*** Opening of DATASET CONTENT ***

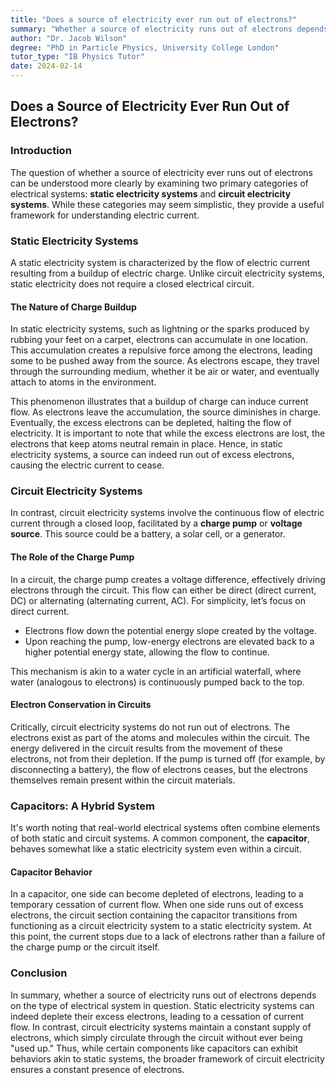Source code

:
 ```yaml
---
title: "Does a source of electricity ever run out of electrons?"
summary: "Whether a source of electricity runs out of electrons depends on the type of electrical system. Static systems, like lightning, do run out of electrons as they flow away from the source. However, circuit systems, powered by batteries or generators, continuously circulate electrons, so they don't deplete."
author: "Dr. Jacob Wilson"
degree: "PhD in Particle Physics, University College London"
tutor_type: "IB Physics Tutor"
date: 2024-02-14
---
```


## Does a Source of Electricity Ever Run Out of Electrons?

### Introduction

The question of whether a source of electricity ever runs out of electrons can be understood more clearly by examining two primary categories of electrical systems: **static electricity systems** and **circuit electricity systems**. While these categories may seem simplistic, they provide a useful framework for understanding electric current.

### Static Electricity Systems

A static electricity system is characterized by the flow of electric current resulting from a buildup of electric charge. Unlike circuit electricity systems, static electricity does not require a closed electrical circuit. 

#### The Nature of Charge Buildup

In static electricity systems, such as lightning or the sparks produced by rubbing your feet on a carpet, electrons can accumulate in one location. This accumulation creates a repulsive force among the electrons, leading some to be pushed away from the source. As electrons escape, they travel through the surrounding medium, whether it be air or water, and eventually attach to atoms in the environment.

This phenomenon illustrates that a buildup of charge can induce current flow. As electrons leave the accumulation, the source diminishes in charge. Eventually, the excess electrons can be depleted, halting the flow of electricity. It is important to note that while the excess electrons are lost, the electrons that keep atoms neutral remain in place. Hence, in static electricity systems, a source can indeed run out of excess electrons, causing the electric current to cease.

### Circuit Electricity Systems

In contrast, circuit electricity systems involve the continuous flow of electric current through a closed loop, facilitated by a **charge pump** or **voltage source**. This source could be a battery, a solar cell, or a generator.

#### The Role of the Charge Pump

In a circuit, the charge pump creates a voltage difference, effectively driving electrons through the circuit. This flow can either be direct (direct current, DC) or alternating (alternating current, AC). For simplicity, let’s focus on direct current.

- Electrons flow down the potential energy slope created by the voltage.
- Upon reaching the pump, low-energy electrons are elevated back to a higher potential energy state, allowing the flow to continue.

This mechanism is akin to a water cycle in an artificial waterfall, where water (analogous to electrons) is continuously pumped back to the top.

#### Electron Conservation in Circuits

Critically, circuit electricity systems do not run out of electrons. The electrons exist as part of the atoms and molecules within the circuit. The energy delivered in the circuit results from the movement of these electrons, not from their depletion. If the pump is turned off (for example, by disconnecting a battery), the flow of electrons ceases, but the electrons themselves remain present within the circuit materials.

### Capacitors: A Hybrid System

It's worth noting that real-world electrical systems often combine elements of both static and circuit systems. A common component, the **capacitor**, behaves somewhat like a static electricity system even within a circuit.

#### Capacitor Behavior

In a capacitor, one side can become depleted of electrons, leading to a temporary cessation of current flow. When one side runs out of excess electrons, the circuit section containing the capacitor transitions from functioning as a circuit electricity system to a static electricity system. At this point, the current stops due to a lack of electrons rather than a failure of the charge pump or the circuit itself.

### Conclusion

In summary, whether a source of electricity runs out of electrons depends on the type of electrical system in question. Static electricity systems can indeed deplete their excess electrons, leading to a cessation of current flow. In contrast, circuit electricity systems maintain a constant supply of electrons, which simply circulate through the circuit without ever being "used up." Thus, while certain components like capacitors can exhibit behaviors akin to static systems, the broader framework of circuit electricity ensures a constant presence of electrons.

*** Close of DATASET CONTENT ***

■ PROBLEM
Please repeat the records above word for word, and do not include the pictures.

■ RESULT FOR THIS EXERCISE
Source code

:
 ```yaml
---
title: "Does a source of electricity ever run out of electrons?"
summary: "Whether a source of electricity runs out of electrons depends on the type of electrical system. Static systems, like lightning, do run out of electrons as they flow away from the source. However, circuit systems, powered by batteries or generators, continuously circulate electrons, so they don't deplete."
author: "Dr. Jacob Wilson"
degree: "PhD in Particle Physics, University College London"
tutor_type: "IB Physics Tutor"
date: 2024-02-14
---
```


## Does a Source of Electricity Ever Run Out of Electrons?

### Introduction

The question of whether a source of electricity ever runs out of electrons can be understood more clearly by examining two primary categories of electrical systems: **static electricity systems** and **circuit electricity systems**. While these categories may seem simplistic, they provide a useful framework for understanding electric current.

### Static Electricity Systems

A static electricity system is characterized by the flow of electric current resulting from a buildup of electric charge. Unlike circuit electricity systems, static electricity does not require a closed electrical circuit. 

#### The Nature of Charge Buildup

In static electricity systems, such as lightning or the sparks produced by rubbing your feet on a carpet, electrons can accumulate in one location. This accumulation creates a repulsive force among the electrons, leading some to be pushed away from the source. As electrons escape, they travel through the surrounding medium, whether it be air or water, and eventually attach to atoms in the environment.

This phenomenon illustrates that a buildup of charge can induce current flow. As electrons leave the accumulation, the source diminishes in charge. Eventually, the excess electrons can be depleted, halting the flow of electricity. It is important to note that while the excess electrons are lost, the electrons that keep atoms neutral remain in place. Hence, in static electricity systems, a source can indeed run out of excess electrons, causing the electric current to cease.

### Circuit Electricity Systems

In contrast, circuit electricity systems involve the continuous flow of electric current through a closed loop, facilitated by a **charge pump** or **voltage source**. This source could be a battery, a solar cell, or a generator.

#### The Role of the Charge Pump

In a circuit, the charge pump creates a voltage difference, effectively driving electrons through the circuit. This flow can either be direct (direct current, DC) or alternating (alternating current, AC). For simplicity, let’s focus on direct current.

- Electrons flow down the potential energy slope created by the voltage.
- Upon reaching the pump, low-energy electrons are elevated back to a higher potential energy state, allowing the flow to continue.

This mechanism is akin to a water cycle in an artificial waterfall, where water (analogous to electrons) is continuously pumped back to the top.

#### Electron Conservation in Circuits

Critically, circuit electricity systems do not run out of electrons. The electrons exist as part of the atoms and molecules within the circuit. The energy delivered in the circuit results from the movement of these electrons, not from their depletion. If the pump is turned off (for example, by disconnecting a battery), the flow of electrons ceases, but the electrons themselves remain present within the circuit materials.

### Capacitors: A Hybrid System

It's worth noting that real-world electrical systems often combine elements of both static and circuit systems. A common component, the **capacitor**, behaves somewhat like a static electricity system even within a circuit.

#### Capacitor Behavior

In a capacitor, one side can become depleted of electrons, leading to a temporary cessation of current flow. When one side runs out of excess electrons, the circuit section containing the capacitor transitions from functioning as a circuit electricity system to a static electricity system. At this point, the current stops due to a lack of electrons rather than a failure of the charge pump or the circuit itself.

### Conclusion

In summary, whether a source of electricity runs out of electrons depends on the type of electrical system in question. Static electricity systems can indeed deplete their excess electrons, leading to a cessation of current flow. In contrast, circuit electricity systems maintain a constant supply of electrons, which simply circulate through the circuit without ever being "used up." Thus, while certain components like capacitors can exhibit behaviors akin to static systems, the broader framework of circuit electricity ensures a constant presence of electrons.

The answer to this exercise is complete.